■ **Task instructions**
Set down every entry again exactly as it stands below.

◆ ◆ ◆ ◆

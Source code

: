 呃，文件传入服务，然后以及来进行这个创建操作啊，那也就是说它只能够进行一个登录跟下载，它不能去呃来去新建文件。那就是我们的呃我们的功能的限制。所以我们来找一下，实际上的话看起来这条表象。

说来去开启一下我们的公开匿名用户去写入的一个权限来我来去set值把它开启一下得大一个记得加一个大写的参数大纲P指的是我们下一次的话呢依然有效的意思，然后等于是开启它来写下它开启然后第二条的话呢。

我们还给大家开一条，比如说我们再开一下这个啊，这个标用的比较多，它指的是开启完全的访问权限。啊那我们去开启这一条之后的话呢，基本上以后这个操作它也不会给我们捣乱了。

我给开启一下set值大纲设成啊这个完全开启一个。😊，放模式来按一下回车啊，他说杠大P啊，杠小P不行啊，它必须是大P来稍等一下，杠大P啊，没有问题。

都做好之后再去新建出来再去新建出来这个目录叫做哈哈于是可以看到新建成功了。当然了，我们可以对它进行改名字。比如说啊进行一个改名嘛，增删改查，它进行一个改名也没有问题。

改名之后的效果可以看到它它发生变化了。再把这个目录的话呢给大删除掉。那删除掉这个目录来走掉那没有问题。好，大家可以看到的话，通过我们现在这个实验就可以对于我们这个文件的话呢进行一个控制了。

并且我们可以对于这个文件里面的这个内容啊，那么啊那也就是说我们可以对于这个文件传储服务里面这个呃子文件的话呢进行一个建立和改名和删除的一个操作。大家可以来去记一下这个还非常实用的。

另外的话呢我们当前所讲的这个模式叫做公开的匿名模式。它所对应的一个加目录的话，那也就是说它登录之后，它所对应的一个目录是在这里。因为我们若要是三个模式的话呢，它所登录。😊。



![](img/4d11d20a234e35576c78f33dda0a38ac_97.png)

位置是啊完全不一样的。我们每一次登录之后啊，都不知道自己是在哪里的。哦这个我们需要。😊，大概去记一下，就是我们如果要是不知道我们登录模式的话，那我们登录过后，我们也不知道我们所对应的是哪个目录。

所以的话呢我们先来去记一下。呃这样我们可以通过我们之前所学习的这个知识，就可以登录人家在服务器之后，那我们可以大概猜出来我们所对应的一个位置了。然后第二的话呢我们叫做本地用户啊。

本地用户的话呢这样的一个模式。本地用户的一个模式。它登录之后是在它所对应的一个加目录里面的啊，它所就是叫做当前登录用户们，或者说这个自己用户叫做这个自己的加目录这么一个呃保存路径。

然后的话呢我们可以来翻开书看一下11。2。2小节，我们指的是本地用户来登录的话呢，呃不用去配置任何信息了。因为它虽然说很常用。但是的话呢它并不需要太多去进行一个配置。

◆ ◆ ◆ ◆

■ **Expected output**
Source code

: 呃，文件传入服务，然后以及来进行这个创建操作啊，那也就是说它只能够进行一个登录跟下载，它不能去呃来去新建文件。那就是我们的呃我们的功能的限制。所以我们来找一下，实际上的话看起来这条表象。

说来去开启一下我们的公开匿名用户去写入的一个权限来我来去set值把它开启一下得大一个记得加一个大写的参数大纲P指的是我们下一次的话呢依然有效的意思，然后等于是开启它来写下它开启然后第二条的话呢。

我们还给大家开一条，比如说我们再开一下这个啊，这个标用的比较多，它指的是开启完全的访问权限。啊那我们去开启这一条之后的话呢，基本上以后这个操作它也不会给我们捣乱了。

我给开启一下set值大纲设成啊这个完全开启一个。😊，放模式来按一下回车啊，他说杠大P啊，杠小P不行啊，它必须是大P来稍等一下，杠大P啊，没有问题。

都做好之后再去新建出来再去新建出来这个目录叫做哈哈于是可以看到新建成功了。当然了，我们可以对它进行改名字。比如说啊进行一个改名嘛，增删改查，它进行一个改名也没有问题。

改名之后的效果可以看到它它发生变化了。再把这个目录的话呢给大删除掉。那删除掉这个目录来走掉那没有问题。好，大家可以看到的话，通过我们现在这个实验就可以对于我们这个文件的话呢进行一个控制了。

并且我们可以对于这个文件里面的这个内容啊，那么啊那也就是说我们可以对于这个文件传储服务里面这个呃子文件的话呢进行一个建立和改名和删除的一个操作。大家可以来去记一下这个还非常实用的。

另外的话呢我们当前所讲的这个模式叫做公开的匿名模式。它所对应的一个加目录的话，那也就是说它登录之后，它所对应的一个目录是在这里。因为我们若要是三个模式的话呢，它所登录。😊。



![](img/4d11d20a234e35576c78f33dda0a38ac_97.png)

位置是啊完全不一样的。我们每一次登录之后啊，都不知道自己是在哪里的。哦这个我们需要。😊，大概去记一下，就是我们如果要是不知道我们登录模式的话，那我们登录过后，我们也不知道我们所对应的是哪个目录。

所以的话呢我们先来去记一下。呃这样我们可以通过我们之前所学习的这个知识，就可以登录人家在服务器之后，那我们可以大概猜出来我们所对应的一个位置了。然后第二的话呢我们叫做本地用户啊。

本地用户的话呢这样的一个模式。本地用户的一个模式。它登录之后是在它所对应的一个加目录里面的啊，它所就是叫做当前登录用户们，或者说这个自己用户叫做这个自己的加目录这么一个呃保存路径。

然后的话呢我们可以来翻开书看一下11。2。2小节，我们指的是本地用户来登录的话呢，呃不用去配置任何信息了。因为它虽然说很常用。但是的话呢它并不需要太多去进行一个配置。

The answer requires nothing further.